Testing to prove eradication must be done no sooner than four weeks after the end of treatment, and the patient should not have taken PPIs, antibiotics, or bismuth for two weeks prior to the test, Dr. Howden said.

The two big predictors of failure of eradication are poor adherence to treatment regimens and antibiotic resistance (particularly with clarithromycin), he said.

“Retreatment with the initial failed regimen is something I see repeatedly in clinical practice, especially with clarithromycin,” Dr. Howden said. “If clarithromycin-based therapy fails once, it's going to fail again.
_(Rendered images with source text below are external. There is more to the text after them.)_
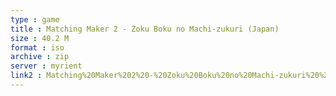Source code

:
 ```yaml
---
type : game
title : Matching Maker 2 - Zoku Boku no Machi-zukuri (Japan)
size : 40.2 M
format : iso
archive : zip
server : myrient
link2 : Matching%20Maker%202%20-%20Zoku%20Boku%20no%20Machi-zukuri%20%28Japan%29
---
```

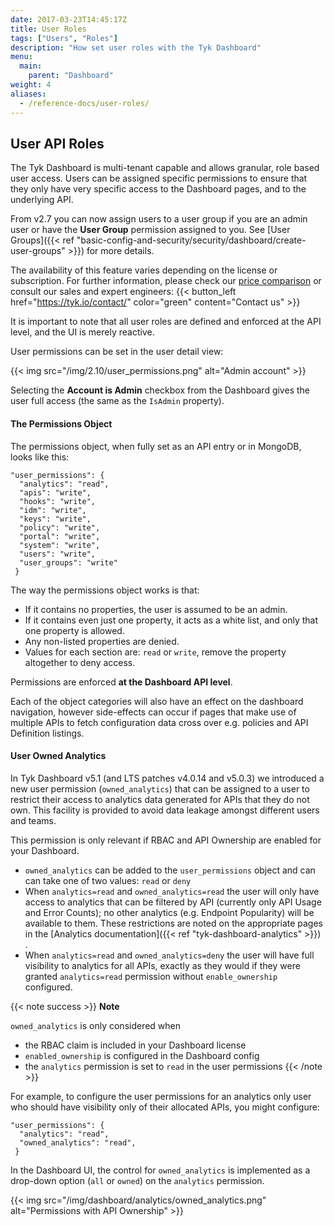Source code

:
 ```yaml
---
date: 2017-03-23T14:45:17Z
title: User Roles
tags: ["Users", "Roles"]
description: "How set user roles with the Tyk Dashboard"
menu:
  main:
    parent: "Dashboard"
weight: 4 
aliases:
  - /reference-docs/user-roles/
---
```


## User API Roles

The Tyk Dashboard is multi-tenant capable and allows granular, role based user access. Users can be assigned specific permissions to ensure that they only have very specific access to the Dashboard pages, and to the underlying API.

From v2.7 you can now assign users to a user group if you are an admin user or have the **User Group** permission assigned to you. See [User Groups]({{< ref "basic-config-and-security/security/dashboard/create-user-groups" >}}) for more details.

The availability of this feature varies depending on the license or subscription. 
For further information, please check our [price comparison](https://tyk.io/price-comparison/) or consult our sales and expert engineers:
{{< button_left href="https://tyk.io/contact/" color="green" content="Contact us" >}}

It is important to note that all user roles are defined and enforced at the API level, and the UI is merely reactive.

User permissions can be set in the user detail view:

{{< img src="/img/2.10/user_permissions.png" alt="Admin account" >}}

Selecting the **Account is Admin** checkbox from the Dashboard gives the user full access (the same as the `IsAdmin` property).

#### The Permissions Object

The permissions object, when fully set as an API entry or in MongoDB, looks like this:

```{.copyWrapper}
"user_permissions": {
  "analytics": "read",
  "apis": "write",
  "hooks": "write",
  "idm": "write",
  "keys": "write",
  "policy": "write",
  "portal": "write",
  "system": "write",
  "users": "write",
  "user_groups": "write"
 }
```

The way the permissions object works is that:

*   If it contains no properties, the user is assumed to be an admin.
*   If it contains even just one property, it acts as a white list, and only that one property is allowed.
*   Any non-listed properties are denied.
*   Values for each section are: `read` or `write`, remove the property altogether to deny access.

Permissions are enforced **at the Dashboard API level**.

Each of the object categories will also have an effect on the dashboard navigation, however side-effects can occur if pages that make use of multiple APIs to fetch configuration data cross over e.g. policies and API Definition listings.

#### User Owned Analytics
In Tyk Dashboard v5.1 (and LTS patches v4.0.14 and v5.0.3) we introduced a new user permission (`owned_analytics`) that can be assigned to a user to restrict their access to analytics data generated for APIs that they do not own. This facility is provided to avoid data leakage amongst different users and teams.

This permission is only relevant if RBAC and API Ownership are enabled for your Dashboard.

 - `owned_analytics` can be added to the `user_permissions` object and can can take one of two values: `read` or `deny`
 - When `analytics=read` and `owned_analytics=read` the user will only have access to analytics that can be filtered by API (currently only API Usage and Error Counts); no other analytics (e.g. Endpoint Popularity) will be available to them. These restrictions are noted on the appropriate pages in the [Analytics documentation]({{< ref "tyk-dashboard-analytics" >}}) .
 - When `analytics=read` and `owned_analytics=deny` the user will have full visibility to analytics for all APIs, exactly as they would if they were granted `analytics=read` permission without `enable_ownership` configured.

 {{< note success >}}
**Note**  

`owned_analytics` is only considered when
 - the RBAC claim is included in your Dashboard license
 - `enabled_ownership` is configured in the Dashboard config
 - the `analytics` permission is set to `read` in the user permissions
{{< /note >}}

For example, to configure the user permissions for an analytics only user who should have visibility only of their allocated APIs, you might configure:
```{.copyWrapper}
"user_permissions": {
  "analytics": "read",
  "owned_analytics": "read",
 }
```

In the Dashboard UI, the control for `owned_analytics` is implemented as a drop-down option (`all` or `owned`) on the `analytics` permission.

{{< img src="/img/dashboard/analytics/owned_analytics.png" alt="Permissions with API Ownership" >}}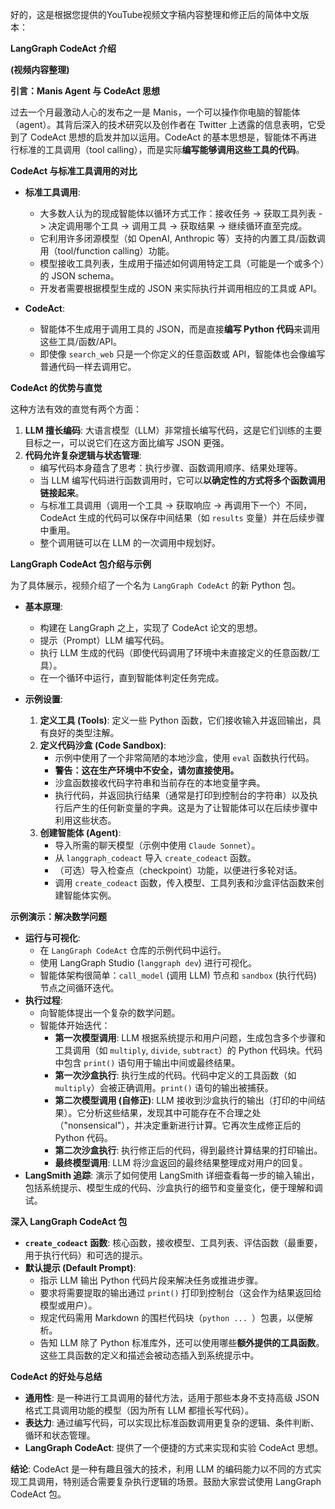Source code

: 好的，这是根据您提供的YouTube视频文字稿内容整理和修正后的简体中文版本：

**LangGraph CodeAct 介绍**

**(视频内容整理)**

**引言：Manis Agent 与 CodeAct 思想**

过去一个月最激动人心的发布之一是 Manis，一个可以操作你电脑的智能体（agent）。其背后深入的技术研究以及创作者在 Twitter 上透露的信息表明，它受到了 CodeAct 思想的启发并加以运用。CodeAct 的基本思想是，智能体不再进行标准的工具调用（tool calling），而是实际**编写能够调用这些工具的代码**。

**CodeAct 与标准工具调用的对比**

*   **标准工具调用**:
    *   大多数人认为的现成智能体以循环方式工作：接收任务 -> 获取工具列表 -> 决定调用哪个工具 -> 调用工具 -> 获取结果 -> 继续循环直至完成。
    *   它利用许多闭源模型（如 OpenAI, Anthropic 等）支持的内置工具/函数调用（tool/function calling）功能。
    *   模型接收工具列表，生成用于描述如何调用特定工具（可能是一个或多个）的 JSON schema。
    *   开发者需要根据模型生成的 JSON 来实际执行并调用相应的工具或 API。

*   **CodeAct**:
    *   智能体不生成用于调用工具的 JSON，而是直接**编写 Python 代码**来调用这些工具/函数/API。
    *   即使像 `search_web` 只是一个你定义的任意函数或 API，智能体也会像编写普通代码一样去调用它。

**CodeAct 的优势与直觉**

这种方法有效的直觉有两个方面：

1.  **LLM 擅长编码**: 大语言模型（LLM）非常擅长编写代码，这是它们训练的主要目标之一，可以说它们在这方面比编写 JSON 更强。
2.  **代码允许复杂逻辑与状态管理**:
    *   编写代码本身蕴含了思考：执行步骤、函数调用顺序、结果处理等。
    *   当 LLM 编写代码进行函数调用时，它可以**以确定性的方式将多个函数调用链接起来**。
    *   与标准工具调用（调用一个工具 -> 获取响应 -> 再调用下一个）不同，CodeAct 生成的代码可以保存中间结果（如 `results` 变量）并在后续步骤中重用。
    *   整个调用链可以在 LLM 的一次调用中规划好。

**LangGraph CodeAct 包介绍与示例**

为了具体展示，视频介绍了一个名为 `LangGraph CodeAct` 的新 Python 包。

*   **基本原理**:
    *   构建在 LangGraph 之上，实现了 CodeAct 论文的思想。
    *   提示（Prompt）LLM 编写代码。
    *   执行 LLM 生成的代码（即使代码调用了环境中未直接定义的任意函数/工具）。
    *   在一个循环中运行，直到智能体判定任务完成。

*   **示例设置**:
    1.  **定义工具 (Tools)**: 定义一些 Python 函数，它们接收输入并返回输出，具有良好的类型注解。
    2.  **定义代码沙盒 (Code Sandbox)**:
        *   示例中使用了一个非常简陋的本地沙盒，使用 `eval` 函数执行代码。
        *   **警告：这在生产环境中不安全，请勿直接使用。**
        *   沙盒函数接收代码字符串和当前存在的本地变量字典。
        *   执行代码，并返回执行结果（通常是打印到控制台的字符串）以及执行后产生的任何新变量的字典。这是为了让智能体可以在后续步骤中利用这些状态。
    3.  **创建智能体 (Agent)**:
        *   导入所需的聊天模型（示例中使用 `Claude Sonnet`）。
        *   从 `langgraph_codeact` 导入 `create_codeact` 函数。
        *   （可选）导入检查点（checkpoint）功能，以便进行多轮对话。
        *   调用 `create_codeact` 函数，传入模型、工具列表和沙盒评估函数来创建智能体实例。

**示例演示：解决数学问题**

*   **运行与可视化**:
    *   在 `LangGraph CodeAct` 仓库的示例代码中运行。
    *   使用 LangGraph Studio (`langgraph dev`) 进行可视化。
    *   智能体架构很简单：`call_model` (调用 LLM) 节点和 `sandbox` (执行代码) 节点之间循环迭代。
*   **执行过程**:
    *   向智能体提出一个复杂的数学问题。
    *   智能体开始迭代：
        *   **第一次模型调用**: LLM 根据系统提示和用户问题，生成包含多个步骤和工具调用（如 `multiply`, `divide`, `subtract`）的 Python 代码块。代码中包含 `print()` 语句用于输出中间或最终结果。
        *   **第一次沙盒执行**: 执行生成的代码。代码中定义的工具函数（如 `multiply`）会被正确调用。`print()` 语句的输出被捕获。
        *   **第二次模型调用 (自修正)**: LLM 接收到沙盒执行的输出（打印的中间结果）。它分析这些结果，发现其中可能存在不合理之处（"nonsensical"），并决定重新进行计算。它再次生成修正后的 Python 代码。
        *   **第二次沙盒执行**: 执行修正后的代码，得到最终计算结果的打印输出。
        *   **最终模型调用**: LLM 将沙盒返回的最终结果整理成对用户的回复。
*   **LangSmith 追踪**: 演示了如何使用 LangSmith 详细查看每一步的输入输出，包括系统提示、模型生成的代码、沙盒执行的细节和变量变化，便于理解和调试。

**深入 LangGraph CodeAct 包**

*   **`create_codeact` 函数**: 核心函数，接收模型、工具列表、评估函数（最重要，用于执行代码）和可选的提示。
*   **默认提示 (Default Prompt)**:
    *   指示 LLM 输出 Python 代码片段来解决任务或推进步骤。
    *   要求将需要提取的输出通过 `print()` 打印到控制台（这会作为结果返回给模型或用户）。
    *   规定代码需用 Markdown 的围栏代码块（```python ... ```）包裹，以便解析。
    *   告知 LLM 除了 Python 标准库外，还可以使用哪些**额外提供的工具函数**。这些工具函数的定义和描述会被动态插入到系统提示中。

**CodeAct 的好处与总结**

*   **通用性**: 是一种进行工具调用的替代方法，适用于那些本身不支持高级 JSON 格式工具调用功能的模型（因为所有 LLM 都擅长写代码）。
*   **表达力**: 通过编写代码，可以实现比标准函数调用更复杂的逻辑、条件判断、循环和状态管理。
*   **LangGraph CodeAct**: 提供了一个便捷的方式来实现和实验 CodeAct 思想。

**结论**: CodeAct 是一种有趣且强大的技术，利用 LLM 的编码能力以不同的方式实现工具调用，特别适合需要复杂执行逻辑的场景。鼓励大家尝试使用 LangGraph CodeAct 包。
So just don't do it.” Bismuth quadruple therapy is especially appropriate when patients do not respond to a clarithromycin-containing regimen, he added.

In general, avoid reusing the same antibiotics again when first-line therapy fails, Dr. Howden said. “The two exceptions are amoxicillin and tetracycline. … Resistance to those antibiotics is, for all intents and purposes, zero.”

And when treatment fails, “I think you should feel free to consult with your gastroenterologist, and salvage regimens need to be selected carefully,” he said. “The American College of Gastroenterology guideline gives some advice about that.”

If treatment fails three times or more, Dr. Howden said it may be time to give up—for now. He suggested treating dyspeptic symptoms to the best of your ability and reassuring patients that better regimens may become available to treat the infection.

“When all else fails, as it will in the treatment of H. pylori infection, I remind patients that there are worse things to live with than H. pylori,” he said.